TASK TO CARRY OUT:
What lines in the listing include "data"? Return a copy of each.

RECORDED INFORMATION:
····················

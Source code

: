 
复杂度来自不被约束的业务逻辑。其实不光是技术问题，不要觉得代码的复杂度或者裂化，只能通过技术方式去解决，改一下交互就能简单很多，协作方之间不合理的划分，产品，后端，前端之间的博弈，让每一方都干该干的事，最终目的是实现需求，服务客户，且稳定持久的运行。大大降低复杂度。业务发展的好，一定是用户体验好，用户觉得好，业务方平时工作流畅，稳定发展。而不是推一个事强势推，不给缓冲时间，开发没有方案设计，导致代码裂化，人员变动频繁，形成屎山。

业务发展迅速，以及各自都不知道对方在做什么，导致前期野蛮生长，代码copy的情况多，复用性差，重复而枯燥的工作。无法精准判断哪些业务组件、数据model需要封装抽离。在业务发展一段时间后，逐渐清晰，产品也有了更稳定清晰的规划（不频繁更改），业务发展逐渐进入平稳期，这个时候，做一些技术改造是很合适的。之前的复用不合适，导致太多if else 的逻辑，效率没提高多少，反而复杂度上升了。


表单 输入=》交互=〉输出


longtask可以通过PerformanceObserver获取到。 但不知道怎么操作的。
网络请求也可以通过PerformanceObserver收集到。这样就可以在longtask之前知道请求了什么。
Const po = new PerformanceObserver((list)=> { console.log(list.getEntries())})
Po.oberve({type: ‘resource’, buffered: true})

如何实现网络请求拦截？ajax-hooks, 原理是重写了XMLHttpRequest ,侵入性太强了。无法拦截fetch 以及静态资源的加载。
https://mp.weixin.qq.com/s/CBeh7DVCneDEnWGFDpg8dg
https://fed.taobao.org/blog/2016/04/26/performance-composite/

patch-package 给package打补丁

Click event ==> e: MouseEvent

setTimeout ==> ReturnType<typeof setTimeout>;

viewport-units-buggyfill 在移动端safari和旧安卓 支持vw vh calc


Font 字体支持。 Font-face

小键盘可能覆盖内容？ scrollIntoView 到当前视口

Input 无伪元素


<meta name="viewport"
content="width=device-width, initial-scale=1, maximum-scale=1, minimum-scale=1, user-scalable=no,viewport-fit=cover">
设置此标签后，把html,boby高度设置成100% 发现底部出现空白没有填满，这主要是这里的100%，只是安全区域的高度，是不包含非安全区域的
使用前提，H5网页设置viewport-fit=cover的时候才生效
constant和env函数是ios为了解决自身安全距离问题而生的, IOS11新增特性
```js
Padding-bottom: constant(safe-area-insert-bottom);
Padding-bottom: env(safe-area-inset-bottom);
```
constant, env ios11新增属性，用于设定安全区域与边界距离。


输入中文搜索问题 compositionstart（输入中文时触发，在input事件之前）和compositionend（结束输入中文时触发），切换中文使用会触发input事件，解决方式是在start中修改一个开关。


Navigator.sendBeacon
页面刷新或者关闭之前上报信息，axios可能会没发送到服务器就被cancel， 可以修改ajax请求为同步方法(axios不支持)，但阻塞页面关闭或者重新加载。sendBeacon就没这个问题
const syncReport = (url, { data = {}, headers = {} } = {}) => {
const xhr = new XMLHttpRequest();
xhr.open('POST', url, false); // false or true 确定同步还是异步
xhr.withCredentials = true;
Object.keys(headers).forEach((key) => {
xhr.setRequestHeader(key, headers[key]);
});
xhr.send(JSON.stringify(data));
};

····················

RESPONSE BOX:
const syncReport = (url, { data = {}, headers = {} } = {}) => {
xhr.send(JSON.stringify(data));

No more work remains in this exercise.